Secure Payslips



  • The (supposed) industry leading, multi-national engineering compary I work for has just implemented a new payslip system. They email a password protected pdf copy of your payslip every month.

    Sounds fine so far, right? The wtf is that they also send a second plain text email, at the same time as the payslip, that contains your password. Every month.

    I'm *almost* surprised by this. Although, given that the industry-leading, fantastic, brilliant application that runs the core business is based on VB6 may say something.



  • I seem to recall PDF passwords not being very secure, too...



  •  Kinda like the websites that asterix out your password as you setup your account, and then email it to you to ensure you don't forget it?



  • @Mole said:

     Kinda like the websites that asterix out your password as you setup your account, and then email it to you to ensure you don't forget it?

    Because nobody cracks email accounts.



  • @Indrora said:

    @Mole said:

     Kinda like the websites that asterix out your password as you setup your account, and then email it to you to ensure you don't forget it?

    Because nobody cracks email accounts.

    Of course not.  Email accounts have asterisks, too.


  •  @Indrora said:

    @Mole said:

     Kinda like the websites that asterix out your password as you setup your account, and then email it to you to ensure you don't forget it?

    Because nobody cracks email accounts.

    Or use some kind of network sniffer/ man-in-the-middle-attack to grab a copy of any mail that contains the words password/passwd/username/user etc. People ofter forget that mail is not as secure even as a letter, it's a post card where anyone handling the item can read it. I blame in part the user interfaces, for showing images of letters instead of postcards.


  • @metallurg said:

    The wtf is that they also send a second plain text email, at the same time as the payslip, that contains your password.

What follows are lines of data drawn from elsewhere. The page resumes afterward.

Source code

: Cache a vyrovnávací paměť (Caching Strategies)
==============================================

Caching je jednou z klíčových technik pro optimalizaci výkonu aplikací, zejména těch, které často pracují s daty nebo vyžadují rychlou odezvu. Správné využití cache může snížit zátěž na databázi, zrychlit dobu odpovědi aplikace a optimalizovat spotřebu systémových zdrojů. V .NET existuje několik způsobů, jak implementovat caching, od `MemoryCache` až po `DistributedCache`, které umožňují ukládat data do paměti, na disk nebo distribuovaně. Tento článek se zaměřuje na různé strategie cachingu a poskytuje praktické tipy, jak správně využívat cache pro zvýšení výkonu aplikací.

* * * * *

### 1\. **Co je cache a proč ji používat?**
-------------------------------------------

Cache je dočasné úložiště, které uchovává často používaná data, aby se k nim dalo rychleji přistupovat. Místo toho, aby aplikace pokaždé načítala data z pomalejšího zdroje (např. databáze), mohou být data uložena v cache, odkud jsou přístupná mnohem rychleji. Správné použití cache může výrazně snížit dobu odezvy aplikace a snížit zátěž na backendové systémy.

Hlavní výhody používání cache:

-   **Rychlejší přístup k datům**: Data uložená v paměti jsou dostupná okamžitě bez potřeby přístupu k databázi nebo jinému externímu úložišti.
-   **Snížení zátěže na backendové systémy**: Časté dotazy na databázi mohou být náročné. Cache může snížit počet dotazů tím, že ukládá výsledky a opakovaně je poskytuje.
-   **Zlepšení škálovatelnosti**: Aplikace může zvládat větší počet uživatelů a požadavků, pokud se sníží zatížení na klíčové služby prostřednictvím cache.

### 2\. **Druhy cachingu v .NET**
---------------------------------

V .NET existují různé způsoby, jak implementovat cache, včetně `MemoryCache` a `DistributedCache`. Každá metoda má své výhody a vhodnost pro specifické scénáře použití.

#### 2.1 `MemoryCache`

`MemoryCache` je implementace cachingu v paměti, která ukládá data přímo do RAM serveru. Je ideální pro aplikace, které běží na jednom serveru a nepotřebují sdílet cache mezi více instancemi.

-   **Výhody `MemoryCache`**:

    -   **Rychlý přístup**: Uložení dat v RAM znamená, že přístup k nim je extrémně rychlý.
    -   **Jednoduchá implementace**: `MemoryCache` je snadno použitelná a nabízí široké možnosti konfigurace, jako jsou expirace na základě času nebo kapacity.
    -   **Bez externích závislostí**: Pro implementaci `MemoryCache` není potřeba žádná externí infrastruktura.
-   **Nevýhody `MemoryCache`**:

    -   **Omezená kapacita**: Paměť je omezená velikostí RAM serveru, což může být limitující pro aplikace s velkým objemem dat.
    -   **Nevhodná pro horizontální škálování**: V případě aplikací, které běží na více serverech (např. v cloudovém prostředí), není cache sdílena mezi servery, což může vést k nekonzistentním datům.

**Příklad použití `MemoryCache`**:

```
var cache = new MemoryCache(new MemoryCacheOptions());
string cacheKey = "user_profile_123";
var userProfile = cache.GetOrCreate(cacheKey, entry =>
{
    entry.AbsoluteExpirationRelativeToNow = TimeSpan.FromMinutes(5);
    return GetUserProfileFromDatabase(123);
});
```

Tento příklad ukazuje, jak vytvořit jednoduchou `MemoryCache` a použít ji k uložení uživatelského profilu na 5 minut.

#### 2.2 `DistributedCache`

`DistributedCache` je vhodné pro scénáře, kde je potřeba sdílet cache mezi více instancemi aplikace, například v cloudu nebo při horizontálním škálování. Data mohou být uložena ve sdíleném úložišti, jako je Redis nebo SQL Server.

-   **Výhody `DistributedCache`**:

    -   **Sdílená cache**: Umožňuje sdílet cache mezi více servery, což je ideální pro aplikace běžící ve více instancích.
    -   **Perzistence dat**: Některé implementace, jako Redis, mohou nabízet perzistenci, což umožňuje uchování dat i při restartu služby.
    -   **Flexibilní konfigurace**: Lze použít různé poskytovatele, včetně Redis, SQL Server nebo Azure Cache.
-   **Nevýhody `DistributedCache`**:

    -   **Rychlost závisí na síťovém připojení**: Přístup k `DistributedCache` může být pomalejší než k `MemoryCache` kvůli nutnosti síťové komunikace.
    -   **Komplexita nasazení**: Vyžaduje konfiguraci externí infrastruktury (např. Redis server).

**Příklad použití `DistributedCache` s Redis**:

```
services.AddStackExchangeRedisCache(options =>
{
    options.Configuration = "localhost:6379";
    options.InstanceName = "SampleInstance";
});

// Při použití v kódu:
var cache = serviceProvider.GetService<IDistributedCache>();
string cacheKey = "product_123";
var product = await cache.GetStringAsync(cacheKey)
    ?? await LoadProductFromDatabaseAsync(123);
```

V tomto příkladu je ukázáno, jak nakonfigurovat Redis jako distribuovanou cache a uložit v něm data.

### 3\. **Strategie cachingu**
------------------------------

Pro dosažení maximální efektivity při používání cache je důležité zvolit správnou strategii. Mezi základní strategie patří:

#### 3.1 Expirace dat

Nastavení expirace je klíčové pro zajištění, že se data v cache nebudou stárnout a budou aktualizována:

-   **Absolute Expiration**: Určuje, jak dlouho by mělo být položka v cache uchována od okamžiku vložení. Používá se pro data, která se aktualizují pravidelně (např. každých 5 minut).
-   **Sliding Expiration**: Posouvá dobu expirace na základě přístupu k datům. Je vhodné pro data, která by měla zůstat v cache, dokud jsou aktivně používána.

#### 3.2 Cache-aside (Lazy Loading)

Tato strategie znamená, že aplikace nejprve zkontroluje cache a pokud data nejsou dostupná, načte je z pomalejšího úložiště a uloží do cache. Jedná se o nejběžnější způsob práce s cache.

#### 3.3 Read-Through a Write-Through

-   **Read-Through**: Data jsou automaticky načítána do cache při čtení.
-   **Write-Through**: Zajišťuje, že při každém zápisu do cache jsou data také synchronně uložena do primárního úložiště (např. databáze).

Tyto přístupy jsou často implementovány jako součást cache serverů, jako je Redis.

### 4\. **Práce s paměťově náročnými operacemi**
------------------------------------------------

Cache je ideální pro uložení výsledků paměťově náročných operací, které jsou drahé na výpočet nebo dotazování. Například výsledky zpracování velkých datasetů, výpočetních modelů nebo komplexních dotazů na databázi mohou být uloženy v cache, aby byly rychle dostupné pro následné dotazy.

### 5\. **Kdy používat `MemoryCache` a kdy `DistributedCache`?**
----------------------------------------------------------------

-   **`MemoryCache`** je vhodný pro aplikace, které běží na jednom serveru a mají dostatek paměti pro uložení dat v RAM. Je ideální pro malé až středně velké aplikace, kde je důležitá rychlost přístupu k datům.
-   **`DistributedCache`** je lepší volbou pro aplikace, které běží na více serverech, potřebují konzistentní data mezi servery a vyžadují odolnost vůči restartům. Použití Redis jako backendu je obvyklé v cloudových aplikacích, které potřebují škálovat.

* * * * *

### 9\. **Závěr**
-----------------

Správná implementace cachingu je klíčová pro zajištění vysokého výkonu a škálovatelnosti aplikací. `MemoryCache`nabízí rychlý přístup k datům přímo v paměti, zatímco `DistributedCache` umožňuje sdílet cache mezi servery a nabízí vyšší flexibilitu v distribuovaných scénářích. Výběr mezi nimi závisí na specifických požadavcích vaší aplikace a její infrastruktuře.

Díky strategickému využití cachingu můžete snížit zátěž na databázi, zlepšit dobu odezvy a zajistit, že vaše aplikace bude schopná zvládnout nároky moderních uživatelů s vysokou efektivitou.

Every month.

    I had a similar experience once with a salary review when I was working in a different country to my manager. He wanted to send me details of the review via email. I was pissed off with him (and about to quit anyway) so played the "email is not really secure" card to see what hoops I could get him to jump through. His ultimate response was to send the review in a password protected zip file and send the password in a separate email. For added security the password was not sent in plain text. No - he thought up a code all by himself. The password was encoded as a sentence that read "The password is name of the company backwards". And all of this sent through the companies email servers!



  • @OzPeter said:

    The password was encoded as a sentence that read "The password is name of the company backwards". And all of this sent through the companies email servers!
    Classy. I like it. I've had emails where the password was the name of the company (all in lower case for ease of use), but never had it backwards. I'll have to forward your message to management. You don't mind if they take the credit and run with it do you? No? Excellent. 



  • I should mention that the password for the payslips is really hard to work out - it's the persons surname, followed by their start date.



  • @metallurg said:

    I should mention that the password for the payslips is really hard to work out - it's the persons surname, followed by their start date.

    Wow; that is insecure. Our payslips are emails with attached zipped PDF files, encrypted with a randow password for strength! [All passwords are allocated by payroll and can not be changed; they consist of two [2] numeric digits. I estimate that with that level of security one would need at least a 1 minute with a 386-based PC to brute force the files; clearly we have the superior system!!]